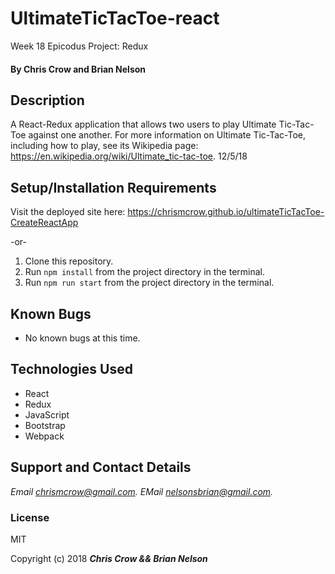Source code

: # UltimateTicTacToe-react
Week 18 Epicodus Project: Redux

#### By **Chris Crow and Brian Nelson**

## Description
A React-Redux application that allows two users to play Ultimate Tic-Tac-Toe against one another. For more information on Ultimate Tic-Tac-Toe, including how to play, see its Wikipedia page: https://en.wikipedia.org/wiki/Ultimate_tic-tac-toe.
12/5/18

## Setup/Installation Requirements

Visit the deployed site here: https://chrismcrow.github.io/ultimateTicTacToe-CreateReactApp

-or-

1. Clone this repository.
2. Run `npm install` from the project directory in the terminal.
3. Run `npm run start` from the project directory in the terminal.

## Known Bugs
* No known bugs at this time.

## Technologies Used
* React
* Redux
* JavaScript
* Bootstrap
* Webpack

## Support and Contact Details
  
_Email chrismcrow@gmail.com._
_EMail nelsonsbrian@gmail.com._
   
### License
MIT

Copyright (c) 2018 **_Chris Crow && Brian Nelson_**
--- --- ---
EXERCISE: Whenever a line in the preceding entries includes the word "from", count it, and state the total alone.

RESULT OF THE EXERCISE: 2